Exercise: Look through the lines below for the word "particular", and copy every line that has it.

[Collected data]
+--

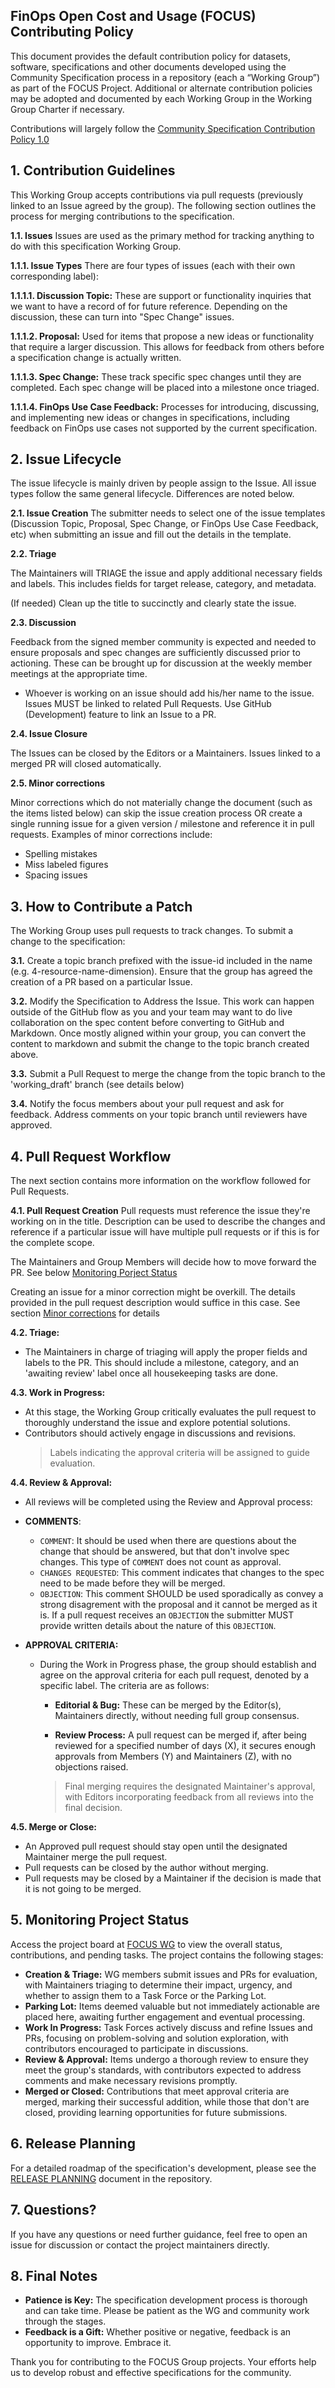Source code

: FinOps Open Cost and Usage (FOCUS) Contributing Policy
-------------------------------------------------------

This document provides the default contribution policy for datasets, software, specifications and other documents developed using the Community Specification process in a repository (each a “Working Group”) as part of the FOCUS Project. Additional or alternate contribution policies may be adopted and documented by each Working Group in the Working Group Charter if necessary.

Contributions will largely follow the [Community Specification Contribution Policy 1.0](https://github.com/CommunitySpecification/Community_Specification/blob/main/6._Contributing.md)

## 1.	Contribution Guidelines

This Working Group accepts contributions via pull requests (previously linked to an Issue agreed by the group). The following section outlines the process for merging contributions to the specification.

**1.1.	Issues**  Issues are used as the primary method for tracking anything to do with this specification Working Group.

**1.1.1.	Issue Types**  There are four types of issues (each with their own corresponding label):

**1.1.1.1.	Discussion Topic:** These are support or functionality inquiries that we want to have a record of for future reference. Depending on the discussion, these can turn into "Spec Change" issues.

**1.1.1.2.	Proposal:** Used for items that propose a new ideas or functionality that require a larger discussion. This allows for feedback from others before a specification change is actually written. 

**1.1.1.3.	Spec Change:** These track specific spec changes until they are completed. Each spec change will be placed into a milestone once triaged.

**1.1.1.4. FinOps Use Case Feedback:** Processes for introducing, discussing, and implementing new ideas or changes in specifications, including feedback on FinOps use cases not supported by the current specification.

## 2.	Issue Lifecycle

The issue lifecycle is mainly driven by people assign to the Issue. All issue types follow the same general lifecycle. Differences are noted below.

**2.1.	Issue Creation**
The submitter needs to select one of the issue templates (Discussion Topic, Proposal, Spec Change, or FinOps Use Case Feedback, etc) when submitting an issue and fill out the details in the template.

**2.2.	Triage**

The Maintainers will TRIAGE the issue and apply additional necessary fields and labels. This includes fields for target release, category, and metadata.

(If needed) Clean up the title to succinctly and clearly state the issue.

**2.3.	Discussion**

Feedback from the signed member community is expected and needed to ensure proposals and spec changes are sufficiently discussed prior to actioning. These can be brought up for discussion at the weekly member meetings at the appropriate time.

* Whoever is working on an issue should add his/her name to the issue. Issues MUST be linked to related Pull Requests. Use GitHub (Development) feature to link an Issue to a PR.

**2.4.	Issue Closure**

The Issues can be closed by the Editors or a Maintainers. Issues linked to a merged PR will closed automatically. 

**2.5. Minor corrections**

Minor corrections which do not materially change the document (such as the items listed below) can skip the issue creation process OR create a single running issue for a given version / milestone and reference it in pull requests.
Examples of minor corrections include:
* Spelling mistakes
* Miss labeled figures
* Spacing issues

## 3.	How to Contribute a Patch

The Working Group uses pull requests to track changes. To submit a change to the specification:

**3.1.** Create a topic branch prefixed with the issue-id included in the name (e.g. 4-resource-name-dimension). Ensure that the group has agreed the creation of a PR based on a particular Issue.

**3.2.** Modify the Specification to Address the Issue. This work can happen outside of the GitHub flow as you and your team may want to do live collaboration on the spec content before converting to GitHub and Markdown. Once mostly aligned within your group, you can convert the content to markdown and submit the change to the topic branch created above.

**3.3.** Submit a Pull Request to merge the change from the topic branch to the 'working_draft' branch (see details below)

**3.4.** Notify the focus members about your pull request and ask for feedback. Address comments on your topic branch until reviewers have approved.

## 4.	Pull Request Workflow

The next section contains more information on the workflow followed for Pull Requests.

**4.1.	Pull Request Creation**
Pull requests must reference the issue they're working on in the title. Description can be used to describe the changes and reference if a particular issue will have multiple pull requests or if this is for the complete scope.

The Maintainers and Group Members will decide how to move forward the PR. See below [Monitoring Porject Status](monitoring-project-status)

Creating an issue for a minor correction might be overkill. The details provided in the pull request description would suffice in this case. See section [Minor corrections](#2.5.-minor-corrections) for details

**4.2. Triage:** 
* The Maintainers in charge of triaging will apply the proper fields and labels to the PR. This should include a milestone, category, and an 'awaiting review' label once all housekeeping tasks are done.

**4.3. Work in Progress:** 
* At this stage, the Working Group critically evaluates the pull request to thoroughly understand the issue and explore potential solutions.
* Contributors should actively engage in discussions and revisions. 
    >Labels indicating the approval criteria will be assigned to guide evaluation.

**4.4. Review & Approval:** 

* All reviews will be completed using the Review and Approval process:

* **COMMENTS**: 
    * `COMMENT`: It should be used when there are questions about the change that should be answered, but that don't involve spec changes. This type of `COMMENT` does not count as approval.
    * `CHANGES REQUESTED`: This comment indicates that changes to the spec need to be made before they will be merged.
    * `OBJECTION`: This comment SHOULD be used sporadically as convey a strong disagrement with the proposal and it cannot be merged as it is. If a pull request receives an `OBJECTION` the submitter MUST provide written details about the nature of this `OBJECTION`.

* **APPROVAL CRITERIA:**
    * During the Work in Progress phase, the group should establish and agree on the approval criteria for each pull request, denoted by a specific label. The criteria are as follows:

        * **Editorial & Bug:** These can be merged by the Editor(s), Maintainers directly, without needing full group consensus.

        * **Review Process:** A pull request can be merged if, after being reviewed for a specified number of days (X), it secures enough approvals from Members (Y) and Maintainers (Z), with no objections raised.

        >Final merging requires the designated Maintainer's approval, with Editors incorporating feedback from all reviews into the final decision.

**4.5. Merge or Close:** 
* An Approved pull request should stay open until the designated Maintainer merge the pull request.
* Pull requests can be closed by the author without merging.
* Pull requests may be closed by a Maintainer if the decision is made that it is not going to be merged.


## 5. Monitoring Project Status

Access the project board at [FOCUS WG](https://github.com/orgs/FinOps-Open-Cost-and-Usage-Spec/projects/5) to view the overall status, contributions, and pending tasks. The project contains the following stages:

* **Creation & Triage:** WG members submit issues and PRs for evaluation, with Maintainers triaging to determine their impact, urgency, and whether to assign them to a Task Force or the Parking Lot.
* **Parking Lot:** Items deemed valuable but not immediately actionable are placed here, awaiting further engagement and eventual processing.
* **Work In Progress:** Task Forces actively discuss and refine Issues and PRs, focusing on problem-solving and solution exploration, with contributors encouraged to participate in discussions.
* **Review & Approval:** Items undergo a thorough review to ensure they meet the group's standards, with contributors expected to address comments and make necessary revisions promptly.
* **Merged or Closed:** Contributions that meet approval criteria are merged, marking their successful addition, while those that don't are closed, providing learning opportunities for future submissions.

## 6. Release Planning
For a detailed roadmap of the specification's development, please see the [RELEASE PLANNING]() document in the repository. 

## 7. Questions?

If you have any questions or need further guidance, feel free to open an issue for discussion or contact the project maintainers directly.

## 8. Final Notes

- **Patience is Key:** The specification development process is thorough and can take time. Please be patient as the WG and community work through the stages.
- **Feedback is a Gift:** Whether positive or negative, feedback is an opportunity to improve. Embrace it.

Thank you for contributing to the FOCUS Group projects. Your efforts help us to develop robust and effective specifications for the community.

+--

Completed exercise:
**3.1.** Create a topic branch prefixed with the issue-id included in the name (e.g. 4-resource-name-dimension). Ensure that the group has agreed the creation of a PR based on a particular Issue.
Pull requests must reference the issue they're working on in the title. Description can be used to describe the changes and reference if a particular issue will have multiple pull requests or if this is for the complete scope.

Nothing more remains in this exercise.